Kinshasa — L'Autorité du lac Tanganyika, en collaboration avec le Projet PNUD-FEM a, sous le patronage du ministère de l'Agriculture organisé, hier lundi 23 août, un atelier national de concertation sur la mise à jour du Programme d'action stratégique du lac Tanganyika. Cadre choisi : l'Hôtel Venus, dans la commune de la Gombe. Les travaux ont été présidés par le directeur de cabinet du ministre de l'Agriculture, Norbert Basengezi.
Le conseiller du chef de l'Etat en charge de l'Agriculture, les délégués de l'Autorité du lac Tanganyika (ALT), le coordonnateur national du PRODAP-RDC, les experts des ministères de l'Agriculture, de l'Environnement, les représentants des communautés locales et les représentants des organisations internationales ont pris part à ces assises.
Dans son mot de circonstance, le directeur de l'Environnement de l'ALT a rappelé que le secrétariat de cette structure a la responsabilité d'assurer la mise en oeuvre effective du Programme régional de développement et de gestion intégré du lac Tanganyika. Avant d'indiquer : « Sans le soutien du gouvernement congolais et des partenaires au développement, le travail de l'Autorité du lac Tanganyika serait très difficile ».
Pour le représentant du directeur de l'ALT, le Programme d'action stratégique actuel est un document qui a été adopté en juillet 2000 par les quatre pays riverains du lac Tanganyika. Et d'ajouter : « Aujourd'hui, nous avons atteint une autre étape supplémentaire, car les quatre pays riverains du lac Tanganyika (Burundi, RDC, Tanzanie, Zambie), ont mis en place l'ALT avec son siège à Bujumbura, en République du Burundi. Une des activités principales de l'ALT est la mise à jour de ce Programme d'action stratégique et d'en assurer la mise en oeuvre ».
EXHORTATION
Comme première étape de mise à jour de ce Programme d'action stratégique, chacun des quatre pays voudrait bien, a-t-il souligné, revisiter ce document et se rassurer que toutes les priorités nationales y sont retenues. Avant de noter que l'atelier de l'hôtel Venus « constitue une étape décisive dans la mise à jour du document du PAS ».
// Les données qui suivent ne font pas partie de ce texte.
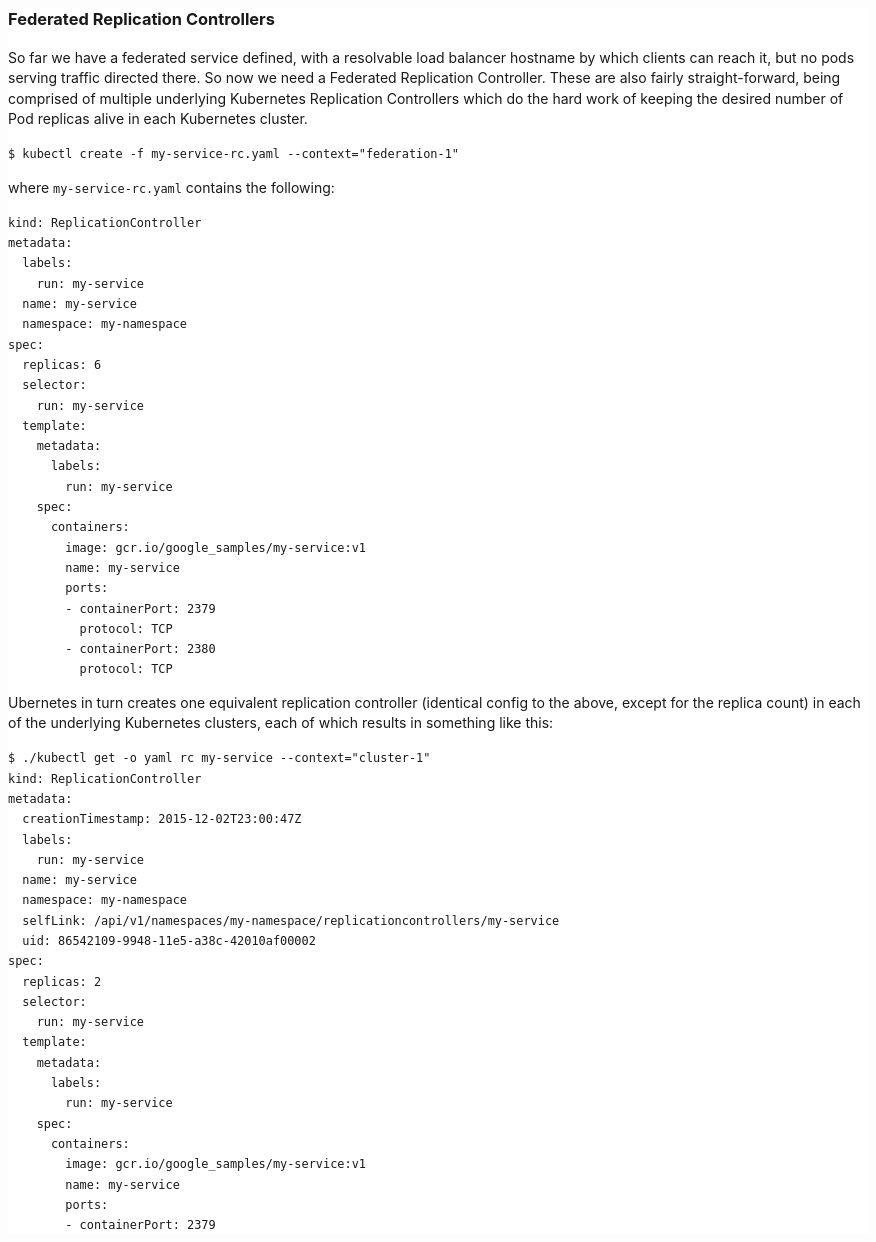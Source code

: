 ### Federated Replication Controllers

So far we have a federated service defined, with a resolvable load balancer
hostname by which clients can reach it, but no pods serving traffic directed
there. So now we need a Federated Replication Controller. These are also fairly
straight-forward, being comprised of multiple underlying Kubernetes Replication
Controllers which do the hard work of keeping the desired number of Pod replicas
alive in each Kubernetes cluster.

    $ kubectl create -f my-service-rc.yaml --context="federation-1"

where `my-service-rc.yaml` contains the following:

    kind: ReplicationController
    metadata:
      labels:
        run: my-service
      name: my-service
      namespace: my-namespace
    spec:
      replicas: 6
      selector:
        run: my-service
      template:
        metadata:
          labels:
            run: my-service
        spec:
          containers:
            image: gcr.io/google_samples/my-service:v1
            name: my-service
            ports:
            - containerPort: 2379
              protocol: TCP
            - containerPort: 2380
              protocol: TCP

Ubernetes in turn creates one equivalent replication controller
(identical config to the above, except for the replica count) in each
of the underlying Kubernetes clusters, each of which results in
something like this:

    $ ./kubectl get -o yaml rc my-service --context="cluster-1"
    kind: ReplicationController
    metadata:
      creationTimestamp: 2015-12-02T23:00:47Z
      labels:
        run: my-service
      name: my-service
      namespace: my-namespace
      selfLink: /api/v1/namespaces/my-namespace/replicationcontrollers/my-service
      uid: 86542109-9948-11e5-a38c-42010af00002
    spec:
      replicas: 2
      selector:
        run: my-service
      template:
        metadata:
          labels:
            run: my-service
        spec:
          containers:
            image: gcr.io/google_samples/my-service:v1
            name: my-service
            ports:
            - containerPort: 2379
De son côté, le coordonnateur régional du Projet PNUD-FEM, le professeur Laurent Ntahuga, a félicité les gouvernements de 4 pays riverains du lac Tanganyika pour l'heureuse initiative de mise en commun de leurs efforts pour assurer la protection et la conservation du lac et des ressources qu'il contient, dont les populations riveraines ont besoin pour leur survie et leur bien-être.
Ce, avant de réitérer à ces quatre gouvernements, le soutien de sa structure à toutes leurs initiatives « visant de façon générale, le renforcement de leurs économies respectives et en particulier, la conservation et l'utilisation durable du lac Tanganyika et des ressources naturelles de son bassin hydrologique ».
S'adressant aux participant, le représentant personnel du ministre de l'Agriculture, le professeur Constantin Mateso, a déclaré : « Le travail qui vous est demandé consiste à opérer des rectifications nécessaires et fournir des enrichissements pertinents ».
Faisant allusion aux catastrophes naturelles enregistrées au Pakistan, en Chine , le directeur de cabinet du ministre de l'Agriculture a fait remarquer : « Certaines de ces calamités auraient pu être évitées si l'homme vivant dans les milieux frappés par ces malheurs avait bien géré son environnement ».
Pour ce qui est de la RDC, Constantin Mateso a invité les uns et les autres, à prendre dès à présent toutes les mesures qui s'imposent pour sauvegarder le lac Tanganyika, l'unique réservoir de Ndakala et Mikebuka au monde.